• _What to do_: All of the data below must be repeated exactly.

═══ Listed entries

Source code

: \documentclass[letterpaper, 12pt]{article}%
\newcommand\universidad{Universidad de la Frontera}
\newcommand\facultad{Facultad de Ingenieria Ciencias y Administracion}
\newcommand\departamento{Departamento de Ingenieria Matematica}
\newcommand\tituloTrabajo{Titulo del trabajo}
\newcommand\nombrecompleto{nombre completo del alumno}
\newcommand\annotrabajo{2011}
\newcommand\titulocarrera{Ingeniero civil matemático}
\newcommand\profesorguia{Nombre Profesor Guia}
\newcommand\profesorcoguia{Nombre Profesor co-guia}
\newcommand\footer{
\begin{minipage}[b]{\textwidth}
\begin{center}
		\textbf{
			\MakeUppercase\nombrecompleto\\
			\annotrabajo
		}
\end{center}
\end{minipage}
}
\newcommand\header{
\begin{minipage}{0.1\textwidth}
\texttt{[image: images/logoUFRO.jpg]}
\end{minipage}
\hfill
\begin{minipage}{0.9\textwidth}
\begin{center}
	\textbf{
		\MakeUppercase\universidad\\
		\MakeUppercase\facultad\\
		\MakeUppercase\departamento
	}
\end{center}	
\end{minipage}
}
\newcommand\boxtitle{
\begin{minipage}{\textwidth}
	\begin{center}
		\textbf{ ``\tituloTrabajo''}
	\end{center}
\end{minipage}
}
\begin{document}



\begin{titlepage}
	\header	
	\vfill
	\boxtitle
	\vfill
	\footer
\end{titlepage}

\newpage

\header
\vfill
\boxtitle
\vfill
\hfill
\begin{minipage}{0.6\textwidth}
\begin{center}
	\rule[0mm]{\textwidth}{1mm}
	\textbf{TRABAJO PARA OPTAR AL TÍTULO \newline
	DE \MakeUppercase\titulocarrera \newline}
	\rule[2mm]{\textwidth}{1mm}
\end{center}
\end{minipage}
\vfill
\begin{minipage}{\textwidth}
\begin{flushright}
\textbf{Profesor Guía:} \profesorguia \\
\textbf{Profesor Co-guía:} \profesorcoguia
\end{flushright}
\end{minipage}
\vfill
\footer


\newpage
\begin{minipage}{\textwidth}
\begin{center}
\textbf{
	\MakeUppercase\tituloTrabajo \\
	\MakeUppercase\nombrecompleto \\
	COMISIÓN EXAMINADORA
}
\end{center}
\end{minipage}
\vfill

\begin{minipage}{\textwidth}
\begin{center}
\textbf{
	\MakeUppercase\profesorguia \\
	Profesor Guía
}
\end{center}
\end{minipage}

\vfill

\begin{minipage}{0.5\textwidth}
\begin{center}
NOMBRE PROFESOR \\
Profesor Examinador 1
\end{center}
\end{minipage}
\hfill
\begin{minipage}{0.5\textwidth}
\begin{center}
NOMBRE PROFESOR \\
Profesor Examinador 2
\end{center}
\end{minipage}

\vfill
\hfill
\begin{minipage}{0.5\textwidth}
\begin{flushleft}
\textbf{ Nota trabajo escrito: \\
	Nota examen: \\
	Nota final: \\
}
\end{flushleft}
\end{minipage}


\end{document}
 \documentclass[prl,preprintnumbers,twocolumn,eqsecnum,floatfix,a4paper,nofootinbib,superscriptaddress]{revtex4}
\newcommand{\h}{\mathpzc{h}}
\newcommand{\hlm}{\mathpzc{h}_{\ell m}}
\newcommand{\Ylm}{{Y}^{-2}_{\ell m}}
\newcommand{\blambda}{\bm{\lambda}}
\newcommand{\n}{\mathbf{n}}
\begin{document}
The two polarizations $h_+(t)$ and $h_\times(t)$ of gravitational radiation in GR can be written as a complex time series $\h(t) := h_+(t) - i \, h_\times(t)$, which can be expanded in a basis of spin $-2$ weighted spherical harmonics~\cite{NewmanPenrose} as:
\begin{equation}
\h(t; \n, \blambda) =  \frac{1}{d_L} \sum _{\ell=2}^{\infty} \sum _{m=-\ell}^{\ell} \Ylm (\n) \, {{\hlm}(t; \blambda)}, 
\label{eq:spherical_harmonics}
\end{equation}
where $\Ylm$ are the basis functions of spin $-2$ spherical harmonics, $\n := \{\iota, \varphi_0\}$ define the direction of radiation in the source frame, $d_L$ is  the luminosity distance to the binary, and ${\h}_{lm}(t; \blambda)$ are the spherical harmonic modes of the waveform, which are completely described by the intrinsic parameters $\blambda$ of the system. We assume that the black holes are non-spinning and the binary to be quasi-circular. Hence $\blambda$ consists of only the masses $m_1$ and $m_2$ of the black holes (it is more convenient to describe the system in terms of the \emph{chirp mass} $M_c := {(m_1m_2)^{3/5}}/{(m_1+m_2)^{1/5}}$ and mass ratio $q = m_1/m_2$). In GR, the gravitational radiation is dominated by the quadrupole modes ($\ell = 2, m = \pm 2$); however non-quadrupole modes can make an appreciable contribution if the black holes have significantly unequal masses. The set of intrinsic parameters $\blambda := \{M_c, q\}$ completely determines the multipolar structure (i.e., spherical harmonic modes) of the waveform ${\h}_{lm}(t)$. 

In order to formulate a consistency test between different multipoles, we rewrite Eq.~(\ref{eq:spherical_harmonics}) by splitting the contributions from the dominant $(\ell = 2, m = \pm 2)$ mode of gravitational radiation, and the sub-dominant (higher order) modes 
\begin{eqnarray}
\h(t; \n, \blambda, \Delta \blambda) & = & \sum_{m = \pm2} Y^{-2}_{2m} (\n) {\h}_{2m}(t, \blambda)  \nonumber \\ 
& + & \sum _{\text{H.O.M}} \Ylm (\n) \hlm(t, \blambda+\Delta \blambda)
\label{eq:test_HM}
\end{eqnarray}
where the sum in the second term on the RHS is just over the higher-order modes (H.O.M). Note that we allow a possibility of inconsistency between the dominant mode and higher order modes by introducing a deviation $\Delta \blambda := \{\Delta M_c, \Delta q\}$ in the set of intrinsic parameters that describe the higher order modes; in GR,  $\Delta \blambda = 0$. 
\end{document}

══════

• _Answer section_:
Source code

: \documentclass[letterpaper, 12pt]{article}%
\newcommand\universidad{Universidad de la Frontera}
\newcommand\facultad{Facultad de Ingenieria Ciencias y Administracion}
\newcommand\departamento{Departamento de Ingenieria Matematica}
\newcommand\tituloTrabajo{Titulo del trabajo}
\newcommand\nombrecompleto{nombre completo del alumno}
\newcommand\annotrabajo{2011}
\newcommand\titulocarrera{Ingeniero civil matemático}
\newcommand\profesorguia{Nombre Profesor Guia}
\newcommand\profesorcoguia{Nombre Profesor co-guia}
\newcommand\footer{
\begin{minipage}[b]{\textwidth}
\begin{center}
		\textbf{
			\MakeUppercase\nombrecompleto\\
			\annotrabajo
		}
\end{center}
\end{minipage}
}
\newcommand\header{
\begin{minipage}{0.1\textwidth}
\texttt{[image: images/logoUFRO.jpg]}
\end{minipage}
\hfill
\begin{minipage}{0.9\textwidth}
\begin{center}
	\textbf{
		\MakeUppercase\universidad\\
		\MakeUppercase\facultad\\
		\MakeUppercase\departamento
	}
\end{center}	
\end{minipage}
}
\newcommand\boxtitle{
\begin{minipage}{\textwidth}
	\begin{center}
		\textbf{ ``\tituloTrabajo''}
	\end{center}
\end{minipage}
}
\begin{document}



\begin{titlepage}
	\header	
	\vfill
	\boxtitle
	\vfill
	\footer
\end{titlepage}

\newpage

\header
\vfill
\boxtitle
\vfill
\hfill
\begin{minipage}{0.6\textwidth}
\begin{center}
	\rule[0mm]{\textwidth}{1mm}
	\textbf{TRABAJO PARA OPTAR AL TÍTULO \newline
	DE \MakeUppercase\titulocarrera \newline}
	\rule[2mm]{\textwidth}{1mm}
\end{center}
\end{minipage}
\vfill
\begin{minipage}{\textwidth}
\begin{flushright}
\textbf{Profesor Guía:} \profesorguia \\
\textbf{Profesor Co-guía:} \profesorcoguia
\end{flushright}
\end{minipage}
\vfill
\footer


\newpage
\begin{minipage}{\textwidth}
\begin{center}
\textbf{
	\MakeUppercase\tituloTrabajo \\
	\MakeUppercase\nombrecompleto \\
	COMISIÓN EXAMINADORA
}
\end{center}
\end{minipage}
\vfill

\begin{minipage}{\textwidth}
\begin{center}
\textbf{
	\MakeUppercase\profesorguia \\
	Profesor Guía
}
\end{center}
\end{minipage}

\vfill

\begin{minipage}{0.5\textwidth}
\begin{center}
NOMBRE PROFESOR \\
Profesor Examinador 1
\end{center}
\end{minipage}
\hfill
\begin{minipage}{0.5\textwidth}
\begin{center}
NOMBRE PROFESOR \\
Profesor Examinador 2
\end{center}
\end{minipage}

\vfill
\hfill
\begin{minipage}{0.5\textwidth}
\begin{flushleft}
\textbf{ Nota trabajo escrito: \\
	Nota examen: \\
	Nota final: \\
}
\end{flushleft}
\end{minipage}


\end{document}
 \documentclass[prl,preprintnumbers,twocolumn,eqsecnum,floatfix,a4paper,nofootinbib,superscriptaddress]{revtex4}
\newcommand{\h}{\mathpzc{h}}
\newcommand{\hlm}{\mathpzc{h}_{\ell m}}
\newcommand{\Ylm}{{Y}^{-2}_{\ell m}}
\newcommand{\blambda}{\bm{\lambda}}
\newcommand{\n}{\mathbf{n}}
\begin{document}
The two polarizations $h_+(t)$ and $h_\times(t)$ of gravitational radiation in GR can be written as a complex time series $\h(t) := h_+(t) - i \, h_\times(t)$, which can be expanded in a basis of spin $-2$ weighted spherical harmonics~\cite{NewmanPenrose} as:
\begin{equation}
\h(t; \n, \blambda) =  \frac{1}{d_L} \sum _{\ell=2}^{\infty} \sum _{m=-\ell}^{\ell} \Ylm (\n) \, {{\hlm}(t; \blambda)}, 
\label{eq:spherical_harmonics}
\end{equation}
where $\Ylm$ are the basis functions of spin $-2$ spherical harmonics, $\n := \{\iota, \varphi_0\}$ define the direction of radiation in the source frame, $d_L$ is  the luminosity distance to the binary, and ${\h}_{lm}(t; \blambda)$ are the spherical harmonic modes of the waveform, which are completely described by the intrinsic parameters $\blambda$ of the system. We assume that the black holes are non-spinning and the binary to be quasi-circular. Hence $\blambda$ consists of only the masses $m_1$ and $m_2$ of the black holes (it is more convenient to describe the system in terms of the \emph{chirp mass} $M_c := {(m_1m_2)^{3/5}}/{(m_1+m_2)^{1/5}}$ and mass ratio $q = m_1/m_2$). In GR, the gravitational radiation is dominated by the quadrupole modes ($\ell = 2, m = \pm 2$); however non-quadrupole modes can make an appreciable contribution if the black holes have significantly unequal masses. The set of intrinsic parameters $\blambda := \{M_c, q\}$ completely determines the multipolar structure (i.e., spherical harmonic modes) of the waveform ${\h}_{lm}(t)$. 

In order to formulate a consistency test between different multipoles, we rewrite Eq.~(\ref{eq:spherical_harmonics}) by splitting the contributions from the dominant $(\ell = 2, m = \pm 2)$ mode of gravitational radiation, and the sub-dominant (higher order) modes 
\begin{eqnarray}
\h(t; \n, \blambda, \Delta \blambda) & = & \sum_{m = \pm2} Y^{-2}_{2m} (\n) {\h}_{2m}(t, \blambda)  \nonumber \\ 
& + & \sum _{\text{H.O.M}} \Ylm (\n) \hlm(t, \blambda+\Delta \blambda)
\label{eq:test_HM}
\end{eqnarray}
where the sum in the second term on the RHS is just over the higher-order modes (H.O.M). Note that we allow a possibility of inconsistency between the dominant mode and higher order modes by introducing a deviation $\Delta \blambda := \{\Delta M_c, \Delta q\}$ in the set of intrinsic parameters that describe the higher order modes; in GR,  $\Delta \blambda = 0$. 
\end{document}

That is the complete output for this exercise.